Would you copy the records exactly, leaving the pictures out?

[MATERIALS PROVIDED — start]

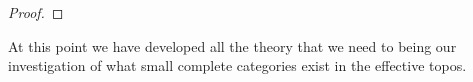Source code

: \begin{proof}
\end{proof}
At this point we have developed all the theory that we need to being
our investigation of what small complete categories exist in the
effective topos.

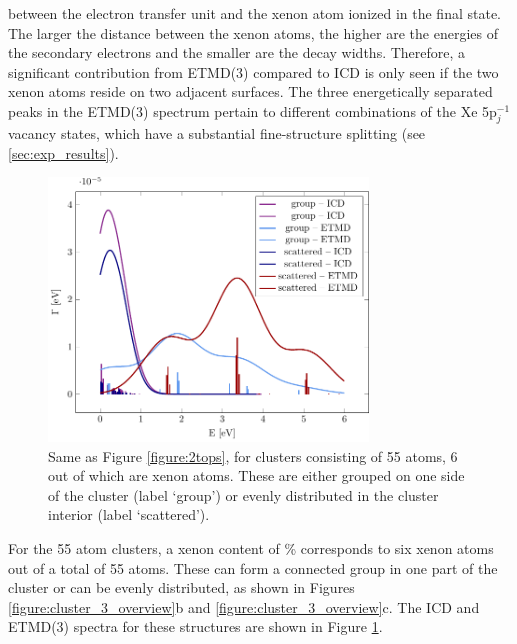 between the electron transfer unit and the xenon atom ionized in the final state.
The larger the distance between the xenon atoms, the higher are the energies
of the secondary electrons and the smaller are the decay widths. 
Therefore, a
significant contribution from ETMD(3) compared to ICD is only
seen if the two xenon atoms reside on two adjacent
surfaces. 
The three energetically separated peaks in the ETMD(3) spectrum pertain to different combinations of the Xe 5p$_j^{-1}$ vacancy states, which have a substantial fine-structure splitting (see \ref{sec:exp_results}).
%

\begin{figure}[ht]
 \centering
 \includegraphics[width=8.5cm]{pics/ar_3_6in.pdf}
 \caption{Same as Figure \protect\ref{figure:2tops}, for clusters consisting of
          55 atoms, 6 out of which are xenon atoms. These are either grouped
          on one side of the cluster (label `group') or evenly distributed
          in the cluster interior (label `scattered').}
 \label{figure:ar_3_6in}
\end{figure}
%
For the 55 atom clusters, a xenon content of \unit[10--12]{\%}
corresponds to six xenon atoms out of a total of 55 atoms. These can form a connected 
group in one part of the cluster or can be evenly distributed,
as shown in Figures \ref{figure:cluster_3_overview}b and \ref{figure:cluster_3_overview}c. The
ICD and ETMD(3) spectra for these structures are shown in Figure \ref{figure:ar_3_6in}.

[MATERIALS PROVIDED — finish]

### RESPONSE FOR THIS EXERCISE
Source code

: \begin{proof}
\end{proof}
At this point we have developed all the theory that we need to being
our investigation of what small complete categories exist in the
effective topos.

 between the electron transfer unit and the xenon atom ionized in the final state.
The larger the distance between the xenon atoms, the higher are the energies
of the secondary electrons and the smaller are the decay widths. 
Therefore, a
significant contribution from ETMD(3) compared to ICD is only
seen if the two xenon atoms reside on two adjacent
surfaces. 
The three energetically separated peaks in the ETMD(3) spectrum pertain to different combinations of the Xe 5p$_j^{-1}$ vacancy states, which have a substantial fine-structure splitting (see \ref{sec:exp_results}).
%

\begin{figure}[ht]
 \centering
 \includegraphics[width=8.5cm]{pics/ar_3_6in.pdf}
 \caption{Same as Figure \protect\ref{figure:2tops}, for clusters consisting of
          55 atoms, 6 out of which are xenon atoms. These are either grouped
          on one side of the cluster (label `group') or evenly distributed
          in the cluster interior (label `scattered').}
 \label{figure:ar_3_6in}
\end{figure}
%
For the 55 atom clusters, a xenon content of \unit[10--12]{\%}
corresponds to six xenon atoms out of a total of 55 atoms. These can form a connected 
group in one part of the cluster or can be evenly distributed,
as shown in Figures \ref{figure:cluster_3_overview}b and \ref{figure:cluster_3_overview}c. The
ICD and ETMD(3) spectra for these structures are shown in Figure \ref{figure:ar_3_6in}.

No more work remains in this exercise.